» DESCRIPTION OF THE TASK: Could the lines from the one containing "2 | 40GB | 80GB |" through the end of the material below be returned exactly, with nothing else?

» DATA SUPPLIED:
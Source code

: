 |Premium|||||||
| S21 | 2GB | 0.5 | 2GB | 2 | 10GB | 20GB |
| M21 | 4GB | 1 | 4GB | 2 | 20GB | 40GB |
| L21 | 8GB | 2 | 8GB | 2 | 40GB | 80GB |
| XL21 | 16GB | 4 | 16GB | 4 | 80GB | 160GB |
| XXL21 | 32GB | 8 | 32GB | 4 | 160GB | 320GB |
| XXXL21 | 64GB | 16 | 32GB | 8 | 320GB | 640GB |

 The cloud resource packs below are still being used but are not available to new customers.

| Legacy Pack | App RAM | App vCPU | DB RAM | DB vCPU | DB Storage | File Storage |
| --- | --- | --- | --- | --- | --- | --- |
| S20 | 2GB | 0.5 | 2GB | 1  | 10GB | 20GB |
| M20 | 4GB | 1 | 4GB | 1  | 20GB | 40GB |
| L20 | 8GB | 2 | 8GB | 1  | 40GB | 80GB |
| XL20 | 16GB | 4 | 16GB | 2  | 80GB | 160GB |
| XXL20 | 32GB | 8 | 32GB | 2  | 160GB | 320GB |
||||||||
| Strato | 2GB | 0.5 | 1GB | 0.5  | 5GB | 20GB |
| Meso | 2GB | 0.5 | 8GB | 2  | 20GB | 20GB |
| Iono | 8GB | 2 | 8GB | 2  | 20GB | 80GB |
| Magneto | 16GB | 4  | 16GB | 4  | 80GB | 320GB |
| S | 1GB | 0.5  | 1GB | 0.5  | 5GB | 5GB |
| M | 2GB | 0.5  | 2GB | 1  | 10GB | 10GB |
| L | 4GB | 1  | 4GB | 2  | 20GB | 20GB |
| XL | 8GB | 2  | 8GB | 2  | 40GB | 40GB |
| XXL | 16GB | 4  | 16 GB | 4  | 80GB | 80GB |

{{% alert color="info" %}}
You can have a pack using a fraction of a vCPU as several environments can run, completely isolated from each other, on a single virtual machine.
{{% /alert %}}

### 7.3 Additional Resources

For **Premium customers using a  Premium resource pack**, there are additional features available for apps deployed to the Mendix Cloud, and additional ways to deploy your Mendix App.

» OUTPUT BELOW:
| L21 | 8GB | 2 | 8GB | 2 | 40GB | 80GB |
| XL21 | 16GB | 4 | 16GB | 4 | 80GB | 160GB |
| XXL21 | 32GB | 8 | 32GB | 4 | 160GB | 320GB |
| XXXL21 | 64GB | 16 | 32GB | 8 | 320GB | 640GB |

 The cloud resource packs below are still being used but are not available to new customers.

| Legacy Pack | App RAM | App vCPU | DB RAM | DB vCPU | DB Storage | File Storage |
| --- | --- | --- | --- | --- | --- | --- |
| S20 | 2GB | 0.5 | 2GB | 1  | 10GB | 20GB |
| M20 | 4GB | 1 | 4GB | 1  | 20GB | 40GB |
| L20 | 8GB | 2 | 8GB | 1  | 40GB | 80GB |
| XL20 | 16GB | 4 | 16GB | 2  | 80GB | 160GB |
| XXL20 | 32GB | 8 | 32GB | 2  | 160GB | 320GB |
||||||||
| Strato | 2GB | 0.5 | 1GB | 0.5  | 5GB | 20GB |
| Meso | 2GB | 0.5 | 8GB | 2  | 20GB | 20GB |
| Iono | 8GB | 2 | 8GB | 2  | 20GB | 80GB |
| Magneto | 16GB | 4  | 16GB | 4  | 80GB | 320GB |
| S | 1GB | 0.5  | 1GB | 0.5  | 5GB | 5GB |
| M | 2GB | 0.5  | 2GB | 1  | 10GB | 10GB |
| L | 4GB | 1  | 4GB | 2  | 20GB | 20GB |
| XL | 8GB | 2  | 8GB | 2  | 40GB | 40GB |
| XXL | 16GB | 4  | 16 GB | 4  | 80GB | 80GB |

{{% alert color="info" %}}
You can have a pack using a fraction of a vCPU as several environments can run, completely isolated from each other, on a single virtual machine.
{{% /alert %}}

### 7.3 Additional Resources

For **Premium customers using a  Premium resource pack**, there are additional features available for apps deployed to the Mendix Cloud, and additional ways to deploy your Mendix App.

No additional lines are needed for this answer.